─── DATASET ───

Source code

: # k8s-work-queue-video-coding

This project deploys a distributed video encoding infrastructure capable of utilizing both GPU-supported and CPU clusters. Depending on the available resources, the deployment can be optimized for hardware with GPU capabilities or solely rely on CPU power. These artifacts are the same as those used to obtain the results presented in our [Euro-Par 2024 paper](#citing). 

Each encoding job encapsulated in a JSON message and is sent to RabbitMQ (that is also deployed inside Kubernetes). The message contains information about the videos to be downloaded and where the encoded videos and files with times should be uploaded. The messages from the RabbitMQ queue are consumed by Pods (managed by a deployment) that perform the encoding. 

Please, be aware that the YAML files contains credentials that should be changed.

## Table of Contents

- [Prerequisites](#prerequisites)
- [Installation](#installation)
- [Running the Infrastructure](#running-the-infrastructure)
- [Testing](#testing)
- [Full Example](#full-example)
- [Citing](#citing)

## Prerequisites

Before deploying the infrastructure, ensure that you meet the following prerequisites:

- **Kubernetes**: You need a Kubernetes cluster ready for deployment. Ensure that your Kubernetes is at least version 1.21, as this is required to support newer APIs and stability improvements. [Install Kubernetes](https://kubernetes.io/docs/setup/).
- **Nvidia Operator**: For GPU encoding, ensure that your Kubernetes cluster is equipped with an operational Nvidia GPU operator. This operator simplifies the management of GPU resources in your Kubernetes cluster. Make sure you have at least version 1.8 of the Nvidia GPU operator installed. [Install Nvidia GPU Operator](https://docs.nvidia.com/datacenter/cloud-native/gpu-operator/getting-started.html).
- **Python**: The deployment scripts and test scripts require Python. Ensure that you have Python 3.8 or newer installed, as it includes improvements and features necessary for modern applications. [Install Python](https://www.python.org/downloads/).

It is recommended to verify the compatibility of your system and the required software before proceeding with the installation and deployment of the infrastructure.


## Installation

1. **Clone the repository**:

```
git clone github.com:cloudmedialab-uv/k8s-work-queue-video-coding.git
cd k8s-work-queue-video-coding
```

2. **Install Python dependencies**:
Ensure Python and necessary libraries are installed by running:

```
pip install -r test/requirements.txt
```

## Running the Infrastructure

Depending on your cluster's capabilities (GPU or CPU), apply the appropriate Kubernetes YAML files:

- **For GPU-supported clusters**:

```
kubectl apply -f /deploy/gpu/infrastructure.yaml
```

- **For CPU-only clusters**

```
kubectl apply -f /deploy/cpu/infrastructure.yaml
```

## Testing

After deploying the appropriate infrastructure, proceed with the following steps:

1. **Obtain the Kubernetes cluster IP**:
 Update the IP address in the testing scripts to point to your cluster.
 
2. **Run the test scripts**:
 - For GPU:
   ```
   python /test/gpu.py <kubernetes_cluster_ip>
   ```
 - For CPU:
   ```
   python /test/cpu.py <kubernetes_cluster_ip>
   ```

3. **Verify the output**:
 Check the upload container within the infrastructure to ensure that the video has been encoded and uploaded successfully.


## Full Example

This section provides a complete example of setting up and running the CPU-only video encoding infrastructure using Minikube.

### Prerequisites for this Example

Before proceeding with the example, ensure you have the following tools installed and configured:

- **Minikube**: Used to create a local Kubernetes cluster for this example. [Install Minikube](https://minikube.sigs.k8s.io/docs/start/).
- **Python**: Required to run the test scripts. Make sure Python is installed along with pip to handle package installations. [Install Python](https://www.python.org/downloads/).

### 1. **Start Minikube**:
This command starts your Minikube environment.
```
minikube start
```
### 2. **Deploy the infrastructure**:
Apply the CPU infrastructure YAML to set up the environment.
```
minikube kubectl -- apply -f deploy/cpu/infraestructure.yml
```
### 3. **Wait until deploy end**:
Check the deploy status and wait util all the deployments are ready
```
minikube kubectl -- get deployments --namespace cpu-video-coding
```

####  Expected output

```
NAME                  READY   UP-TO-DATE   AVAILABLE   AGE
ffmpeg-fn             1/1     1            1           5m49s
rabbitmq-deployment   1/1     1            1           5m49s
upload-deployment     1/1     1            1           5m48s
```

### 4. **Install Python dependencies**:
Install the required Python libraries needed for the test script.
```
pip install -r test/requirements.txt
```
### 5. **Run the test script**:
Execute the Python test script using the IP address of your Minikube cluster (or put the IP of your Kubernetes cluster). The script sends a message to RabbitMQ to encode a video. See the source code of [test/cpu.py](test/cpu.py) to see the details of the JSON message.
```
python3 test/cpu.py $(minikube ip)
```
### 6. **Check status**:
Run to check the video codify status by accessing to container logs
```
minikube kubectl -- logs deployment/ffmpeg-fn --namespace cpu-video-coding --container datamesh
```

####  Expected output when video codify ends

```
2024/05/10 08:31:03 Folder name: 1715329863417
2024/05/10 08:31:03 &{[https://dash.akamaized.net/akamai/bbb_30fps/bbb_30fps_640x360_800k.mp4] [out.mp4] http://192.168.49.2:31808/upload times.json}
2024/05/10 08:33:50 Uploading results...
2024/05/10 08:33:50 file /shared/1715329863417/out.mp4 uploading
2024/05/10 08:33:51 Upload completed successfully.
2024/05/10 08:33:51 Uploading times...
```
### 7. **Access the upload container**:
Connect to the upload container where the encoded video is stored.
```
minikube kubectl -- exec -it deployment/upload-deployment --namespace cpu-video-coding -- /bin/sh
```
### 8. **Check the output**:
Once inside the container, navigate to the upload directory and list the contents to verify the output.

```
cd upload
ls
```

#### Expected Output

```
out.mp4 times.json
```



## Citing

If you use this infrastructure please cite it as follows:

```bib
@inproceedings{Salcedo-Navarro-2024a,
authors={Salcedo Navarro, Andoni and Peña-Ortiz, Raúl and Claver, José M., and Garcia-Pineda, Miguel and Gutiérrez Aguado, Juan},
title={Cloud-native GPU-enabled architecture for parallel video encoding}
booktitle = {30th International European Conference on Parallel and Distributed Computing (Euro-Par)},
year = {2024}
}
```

───

TASK: All of the entries should be transcribed exactly as they appear.

WRITTEN RESPONSE:
Source code

: # k8s-work-queue-video-coding

This project deploys a distributed video encoding infrastructure capable of utilizing both GPU-supported and CPU clusters. Depending on the available resources, the deployment can be optimized for hardware with GPU capabilities or solely rely on CPU power. These artifacts are the same as those used to obtain the results presented in our [Euro-Par 2024 paper](#citing). 

Each encoding job encapsulated in a JSON message and is sent to RabbitMQ (that is also deployed inside Kubernetes). The message contains information about the videos to be downloaded and where the encoded videos and files with times should be uploaded. The messages from the RabbitMQ queue are consumed by Pods (managed by a deployment) that perform the encoding. 

Please, be aware that the YAML files contains credentials that should be changed.

## Table of Contents

- [Prerequisites](#prerequisites)
- [Installation](#installation)
- [Running the Infrastructure](#running-the-infrastructure)
- [Testing](#testing)
- [Full Example](#full-example)
- [Citing](#citing)

## Prerequisites

Before deploying the infrastructure, ensure that you meet the following prerequisites:

- **Kubernetes**: You need a Kubernetes cluster ready for deployment. Ensure that your Kubernetes is at least version 1.21, as this is required to support newer APIs and stability improvements. [Install Kubernetes](https://kubernetes.io/docs/setup/).
- **Nvidia Operator**: For GPU encoding, ensure that your Kubernetes cluster is equipped with an operational Nvidia GPU operator. This operator simplifies the management of GPU resources in your Kubernetes cluster. Make sure you have at least version 1.8 of the Nvidia GPU operator installed. [Install Nvidia GPU Operator](https://docs.nvidia.com/datacenter/cloud-native/gpu-operator/getting-started.html).
- **Python**: The deployment scripts and test scripts require Python. Ensure that you have Python 3.8 or newer installed, as it includes improvements and features necessary for modern applications. [Install Python](https://www.python.org/downloads/).

It is recommended to verify the compatibility of your system and the required software before proceeding with the installation and deployment of the infrastructure.


## Installation

1. **Clone the repository**:

```
git clone github.com:cloudmedialab-uv/k8s-work-queue-video-coding.git
cd k8s-work-queue-video-coding
```

2. **Install Python dependencies**:
Ensure Python and necessary libraries are installed by running:

```
pip install -r test/requirements.txt
```

## Running the Infrastructure

Depending on your cluster's capabilities (GPU or CPU), apply the appropriate Kubernetes YAML files:

- **For GPU-supported clusters**:

```
kubectl apply -f /deploy/gpu/infrastructure.yaml
```

- **For CPU-only clusters**

```
kubectl apply -f /deploy/cpu/infrastructure.yaml
```

## Testing

After deploying the appropriate infrastructure, proceed with the following steps:

1. **Obtain the Kubernetes cluster IP**:
 Update the IP address in the testing scripts to point to your cluster.
 
2. **Run the test scripts**:
 - For GPU:
   ```
   python /test/gpu.py <kubernetes_cluster_ip>
   ```
 - For CPU:
   ```
   python /test/cpu.py <kubernetes_cluster_ip>
   ```

3. **Verify the output**:
 Check the upload container within the infrastructure to ensure that the video has been encoded and uploaded successfully.


## Full Example

This section provides a complete example of setting up and running the CPU-only video encoding infrastructure using Minikube.

### Prerequisites for this Example

Before proceeding with the example, ensure you have the following tools installed and configured:

- **Minikube**: Used to create a local Kubernetes cluster for this example. [Install Minikube](https://minikube.sigs.k8s.io/docs/start/).
- **Python**: Required to run the test scripts. Make sure Python is installed along with pip to handle package installations. [Install Python](https://www.python.org/downloads/).

### 1. **Start Minikube**:
This command starts your Minikube environment.
```
minikube start
```
### 2. **Deploy the infrastructure**:
Apply the CPU infrastructure YAML to set up the environment.
```
minikube kubectl -- apply -f deploy/cpu/infraestructure.yml
```
### 3. **Wait until deploy end**:
Check the deploy status and wait util all the deployments are ready
```
minikube kubectl -- get deployments --namespace cpu-video-coding
```

####  Expected output

```
NAME                  READY   UP-TO-DATE   AVAILABLE   AGE
ffmpeg-fn             1/1     1            1           5m49s
rabbitmq-deployment   1/1     1            1           5m49s
upload-deployment     1/1     1            1           5m48s
```

### 4. **Install Python dependencies**:
Install the required Python libraries needed for the test script.
```
pip install -r test/requirements.txt
```
### 5. **Run the test script**:
Execute the Python test script using the IP address of your Minikube cluster (or put the IP of your Kubernetes cluster). The script sends a message to RabbitMQ to encode a video. See the source code of [test/cpu.py](test/cpu.py) to see the details of the JSON message.
```
python3 test/cpu.py $(minikube ip)
```
### 6. **Check status**:
Run to check the video codify status by accessing to container logs
```
minikube kubectl -- logs deployment/ffmpeg-fn --namespace cpu-video-coding --container datamesh
```

####  Expected output when video codify ends

```
2024/05/10 08:31:03 Folder name: 1715329863417
2024/05/10 08:31:03 &{[https://dash.akamaized.net/akamai/bbb_30fps/bbb_30fps_640x360_800k.mp4] [out.mp4] http://192.168.49.2:31808/upload times.json}
2024/05/10 08:33:50 Uploading results...
2024/05/10 08:33:50 file /shared/1715329863417/out.mp4 uploading
2024/05/10 08:33:51 Upload completed successfully.
2024/05/10 08:33:51 Uploading times...
```
### 7. **Access the upload container**:
Connect to the upload container where the encoded video is stored.
```
minikube kubectl -- exec -it deployment/upload-deployment --namespace cpu-video-coding -- /bin/sh
```
### 8. **Check the output**:
Once inside the container, navigate to the upload directory and list the contents to verify the output.

```
cd upload
ls
```

#### Expected Output

```
out.mp4 times.json
```



## Citing

If you use this infrastructure please cite it as follows:

```bib
@inproceedings{Salcedo-Navarro-2024a,
authors={Salcedo Navarro, Andoni and Peña-Ortiz, Raúl and Claver, José M., and Garcia-Pineda, Miguel and Gutiérrez Aguado, Juan},
title={Cloud-native GPU-enabled architecture for parallel video encoding}
booktitle = {30th International European Conference on Parallel and Distributed Computing (Euro-Par)},
year = {2024}
}
```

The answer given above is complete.